[[ Study material open ]]

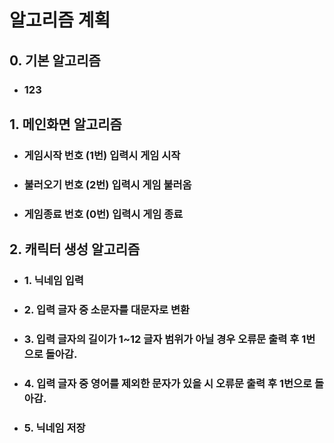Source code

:# 알고리즘 계획

## 0. 기본 알고리즘
* ### 123

## 1. 메인화면 알고리즘
* ### 게임시작 번호 (1번) 입력시 게임 시작
* ### 불러오기 번호 (2번) 입력시 게임 불러옴
* ### 게임종료 번호 (0번) 입력시 게임 종료

## 2. 캐릭터 생성 알고리즘
* ### 1. 닉네임 입력
* ### 2. 입력 글자 중 소문자를 대문자로 변환
* ### 3. 입력 글자의 길이가 1~12 글자 범위가 아닐 경우 오류문 출력 후 1번으로 돌아감.
* ### 4. 입력 글자 중 영어를 제외한 문자가 있을 시 오류문 출력 후 1번으로 돌아감.
* ### 5. 닉네임 저장
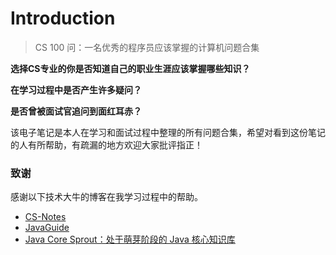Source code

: # Introduction
> CS 100 问：一名优秀的程序员应该掌握的计算机问题合集

**选择CS专业的你是否知道自己的职业生涯应该掌握哪些知识？**

**在学习过程中是否产生许多疑问？**

**是否曾被面试官追问到面红耳赤？**

该电子笔记是本人在学习和面试过程中整理的所有问题合集，希望对看到这份笔记的人有所帮助，有疏漏的地方欢迎大家批评指正！

### 致谢
感谢以下技术大牛的博客在我学习过程中的帮助。
- [CS-Notes](https://github.com/CyC2018/CS-Notes)
- [JavaGuide](https://github.com/Snailclimb/JavaGuide)
- [Java Core Sprout：处于萌芽阶段的 Java 核心知识库](https://crossoverjie.top/JCSprout/)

[[ Study material closed ]]

# Exercise:
In the records above, how many lines contain the word "알고리즘"? Give the number alone.

# Worked solution:
4